L’aluminium a une densité (2,7) environ trois fois plus faible que celle de l’acier ou du cuivre ; il est malléable, ductile et facilement usiné et moulé. C’est le deuxième métal le plus malléable et le sixième le plus ductile.

Il est paramagnétique et ne provoque pas d’étincelles.

Bombardé par un laser à électrons libres, l’aluminium devient transparent dans les ultraviolets extrêmes[20].

Propriétés chimiques[modifier | modifier le code]

En solution, l’aluminium se trouve le plus généralement sous la forme d’ions Al3+. Il s’oxyde lentement à froid et rapidement à chaud pour former l’alumine Al2O3. L’action des acides sur l’aluminium produit l’ion cité plus haut.

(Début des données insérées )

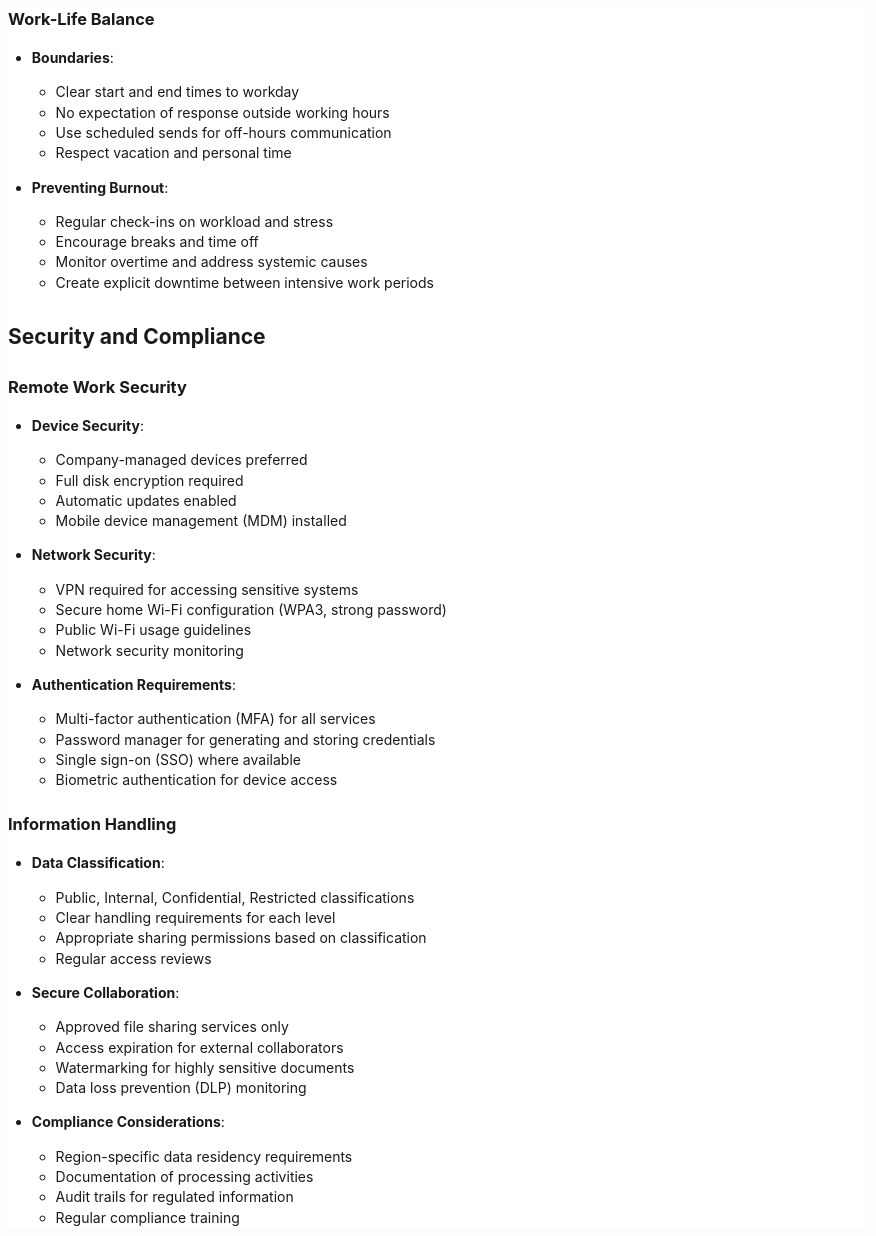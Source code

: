 ### Work-Life Balance

- **Boundaries**:
  - Clear start and end times to workday
  - No expectation of response outside working hours
  - Use scheduled sends for off-hours communication
  - Respect vacation and personal time

- **Preventing Burnout**:
  - Regular check-ins on workload and stress
  - Encourage breaks and time off
  - Monitor overtime and address systemic causes
  - Create explicit downtime between intensive work periods

## Security and Compliance

### Remote Work Security

- **Device Security**:
  - Company-managed devices preferred
  - Full disk encryption required
  - Automatic updates enabled
  - Mobile device management (MDM) installed

- **Network Security**:
  - VPN required for accessing sensitive systems
  - Secure home Wi-Fi configuration (WPA3, strong password)
  - Public Wi-Fi usage guidelines
  - Network security monitoring

- **Authentication Requirements**:
  - Multi-factor authentication (MFA) for all services
  - Password manager for generating and storing credentials
  - Single sign-on (SSO) where available
  - Biometric authentication for device access

### Information Handling

- **Data Classification**:
  - Public, Internal, Confidential, Restricted classifications
  - Clear handling requirements for each level
  - Appropriate sharing permissions based on classification
  - Regular access reviews

- **Secure Collaboration**:
  - Approved file sharing services only
  - Access expiration for external collaborators
  - Watermarking for highly sensitive documents
  - Data loss prevention (DLP) monitoring

- **Compliance Considerations**:
  - Region-specific data residency requirements
  - Documentation of processing activities
  - Audit trails for regulated information
  - Regular compliance training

La réaction de l'aluminium avec une solution aqueuse d'hydroxyde de sodium (soude) produit de l’aluminate de sodium et du dihydrogène gazeux, selon une réaction exothermique d’équation :

\mathrm{2\, Al + 2\, (Na^+,OH^-) + 6\, H_2O \longrightarrow 2\, [Na^+,Al(OH)_4^-] + 3\, H_2}

Les hydroxydes d’aluminium s’obtiennent en général en précipitant une solution contenant des cations Al3+ à l’aide d’une base. Cette méthode permet de former selon les conditions de précipitation différentes phases cristallographiques tel que la bayerite, la boehmite, la gibbsite.

L’aluminium est aussi utilisé en tant que réducteur fort, notamment pour l’aluminothermie et en pyrotechnie dans les feux d'artifice, où il joue un rôle similaire au magnésium, à moindre coût et avec une puissance plus grande.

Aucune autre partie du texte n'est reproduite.